Una donna forte con un portamento nobile e fiero, così ricordo l’artista Magdalena Abaknaowicz . L’ho conosciuta quando ero una ragazzina e ho scritto su di lei la tesi di laurea. L’ho scelta perché il suo lavoro non ammetteva fronzoli: era diretto, come un pugno nello stomaco.
Le sue folle di uomini senza testa, gusci di iuta e poi di bronzo, mi sembravano monumenti su guerre e sofferenze passate.

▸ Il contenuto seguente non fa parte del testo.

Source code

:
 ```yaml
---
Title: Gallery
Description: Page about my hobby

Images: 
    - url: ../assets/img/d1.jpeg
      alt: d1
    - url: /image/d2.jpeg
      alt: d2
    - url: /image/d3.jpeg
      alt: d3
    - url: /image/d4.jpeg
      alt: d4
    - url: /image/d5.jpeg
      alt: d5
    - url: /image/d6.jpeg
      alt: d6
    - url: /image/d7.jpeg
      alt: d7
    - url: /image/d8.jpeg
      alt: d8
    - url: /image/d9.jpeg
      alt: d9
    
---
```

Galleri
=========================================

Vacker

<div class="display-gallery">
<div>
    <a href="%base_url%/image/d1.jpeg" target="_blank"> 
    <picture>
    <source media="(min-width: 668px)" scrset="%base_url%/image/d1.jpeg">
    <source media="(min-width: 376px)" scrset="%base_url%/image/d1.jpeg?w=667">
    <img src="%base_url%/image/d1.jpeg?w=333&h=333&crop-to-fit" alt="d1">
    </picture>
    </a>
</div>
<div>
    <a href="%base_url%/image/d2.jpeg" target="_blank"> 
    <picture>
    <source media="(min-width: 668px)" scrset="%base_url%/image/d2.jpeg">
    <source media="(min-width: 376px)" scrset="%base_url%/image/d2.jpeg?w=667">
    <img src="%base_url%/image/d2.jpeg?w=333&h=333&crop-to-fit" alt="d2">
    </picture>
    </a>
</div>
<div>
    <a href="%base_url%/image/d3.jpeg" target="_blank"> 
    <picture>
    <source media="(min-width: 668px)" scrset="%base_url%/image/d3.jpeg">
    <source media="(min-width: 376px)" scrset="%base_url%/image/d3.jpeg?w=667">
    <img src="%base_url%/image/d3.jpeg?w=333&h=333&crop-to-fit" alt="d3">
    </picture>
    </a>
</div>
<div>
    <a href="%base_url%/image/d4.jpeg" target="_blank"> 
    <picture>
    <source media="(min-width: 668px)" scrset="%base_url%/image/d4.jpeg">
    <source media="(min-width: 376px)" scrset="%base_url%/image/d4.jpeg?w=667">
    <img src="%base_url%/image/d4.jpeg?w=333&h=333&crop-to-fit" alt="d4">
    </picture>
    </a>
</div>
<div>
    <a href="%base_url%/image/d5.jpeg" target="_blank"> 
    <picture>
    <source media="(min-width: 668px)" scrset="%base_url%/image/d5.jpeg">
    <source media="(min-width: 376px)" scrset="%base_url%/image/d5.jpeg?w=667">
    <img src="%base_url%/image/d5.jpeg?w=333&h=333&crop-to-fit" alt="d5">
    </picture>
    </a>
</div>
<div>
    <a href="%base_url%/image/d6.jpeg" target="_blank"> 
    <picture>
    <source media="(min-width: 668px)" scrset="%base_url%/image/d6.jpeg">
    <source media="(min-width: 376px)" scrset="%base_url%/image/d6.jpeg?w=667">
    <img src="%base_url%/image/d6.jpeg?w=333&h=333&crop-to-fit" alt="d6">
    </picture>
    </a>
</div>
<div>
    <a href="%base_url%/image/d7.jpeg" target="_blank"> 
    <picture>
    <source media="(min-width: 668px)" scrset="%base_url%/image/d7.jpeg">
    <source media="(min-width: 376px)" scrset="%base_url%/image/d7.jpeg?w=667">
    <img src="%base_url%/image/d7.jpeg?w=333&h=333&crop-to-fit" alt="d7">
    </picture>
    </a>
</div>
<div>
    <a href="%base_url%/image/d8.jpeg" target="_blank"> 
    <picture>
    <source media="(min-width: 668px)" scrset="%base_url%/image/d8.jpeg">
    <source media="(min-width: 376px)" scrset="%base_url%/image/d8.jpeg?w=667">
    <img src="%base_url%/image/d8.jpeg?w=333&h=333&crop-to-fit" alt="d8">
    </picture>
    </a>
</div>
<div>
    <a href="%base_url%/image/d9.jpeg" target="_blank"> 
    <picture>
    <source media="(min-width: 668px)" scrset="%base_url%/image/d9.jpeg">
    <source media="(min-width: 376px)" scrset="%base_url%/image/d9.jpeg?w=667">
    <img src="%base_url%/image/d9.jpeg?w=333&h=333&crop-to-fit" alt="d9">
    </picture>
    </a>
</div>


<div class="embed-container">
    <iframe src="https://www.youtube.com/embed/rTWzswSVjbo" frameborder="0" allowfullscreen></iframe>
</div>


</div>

Ricordo che per la ricerca stavo con lei, nel suo studio di Varsavia, scandagliando i suoi ricordi: il periodo della guerra, la madre ferita da un’arma da fuoco, l’arrivo del comunismo, la perdita di tutto, anche della grande casa in cui era nata. Si considerava fortunata di aver perso tutto perché riusciva ora a dare il giusto valore alle cose e non ne sentiva più l’attrazione.

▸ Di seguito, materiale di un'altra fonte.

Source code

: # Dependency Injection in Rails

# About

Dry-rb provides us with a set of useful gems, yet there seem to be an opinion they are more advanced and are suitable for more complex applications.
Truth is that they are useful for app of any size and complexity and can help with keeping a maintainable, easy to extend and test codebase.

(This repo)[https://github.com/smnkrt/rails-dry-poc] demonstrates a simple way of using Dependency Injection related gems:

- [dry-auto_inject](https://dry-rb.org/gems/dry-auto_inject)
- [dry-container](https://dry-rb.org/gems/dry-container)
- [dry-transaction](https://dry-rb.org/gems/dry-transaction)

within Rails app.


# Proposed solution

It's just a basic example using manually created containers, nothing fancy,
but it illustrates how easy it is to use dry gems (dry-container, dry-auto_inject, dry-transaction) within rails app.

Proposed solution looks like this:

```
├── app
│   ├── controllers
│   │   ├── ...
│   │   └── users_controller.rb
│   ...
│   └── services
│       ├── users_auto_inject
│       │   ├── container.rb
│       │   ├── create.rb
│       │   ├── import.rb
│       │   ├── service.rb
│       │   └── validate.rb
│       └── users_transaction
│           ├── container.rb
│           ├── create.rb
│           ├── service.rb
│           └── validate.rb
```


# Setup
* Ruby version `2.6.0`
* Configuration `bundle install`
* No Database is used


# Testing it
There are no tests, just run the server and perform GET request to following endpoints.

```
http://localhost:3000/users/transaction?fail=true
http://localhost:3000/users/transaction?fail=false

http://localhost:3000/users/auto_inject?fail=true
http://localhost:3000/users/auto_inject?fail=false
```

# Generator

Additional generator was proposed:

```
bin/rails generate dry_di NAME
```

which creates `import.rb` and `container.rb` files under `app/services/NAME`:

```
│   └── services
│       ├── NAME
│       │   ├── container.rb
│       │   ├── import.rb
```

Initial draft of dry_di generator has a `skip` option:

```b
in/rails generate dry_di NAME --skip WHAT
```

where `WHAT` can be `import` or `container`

Ha cominciato tessendo grandi forme, che guardavano alla natura : erano gli Abakan, grandi strutture tessute, appese e quindi sospese in aria, dentro cui ci si poteva nascondere. Ricordavano grandi foglie, o forme primordiali. Il suo lavoro ha sempre girato attorno al tema natura-essere umano: cercava, ad esempio, i punti di contatto tra un arto ferito e un albero tagliato, tra un braccio e un albero, tra un fossile e la pelle umana.
Pochi giorni fa l’artista Magdalena Abakanowicz è morta e il suo paese d’origine, la Polonia, l’ha ricordata come una delle più importanti rappresentanti della propria cultura . Cara Magdalena ci mancherai tanto. Quell’ultima installazione che ho visto a Venezia, sull’ Isola di San Giorgio, due anni fa, di oltre cento figure di iuta senza testa, non mi ha fatto pensare a guerre passate: l’immagine di quelle figure umane, in gruppo, grandi e piccole, in atto di camminare o ferme, mi sembrava il nostro presente; mi richiamava alla mente i fantasmi di tutti coloro che in questi anni hanno cercato di scappare dalla guerra e dalle atrocità per arrivare da noi, ma non ce l’hanno fatta e sono annegati o morti nel deserto.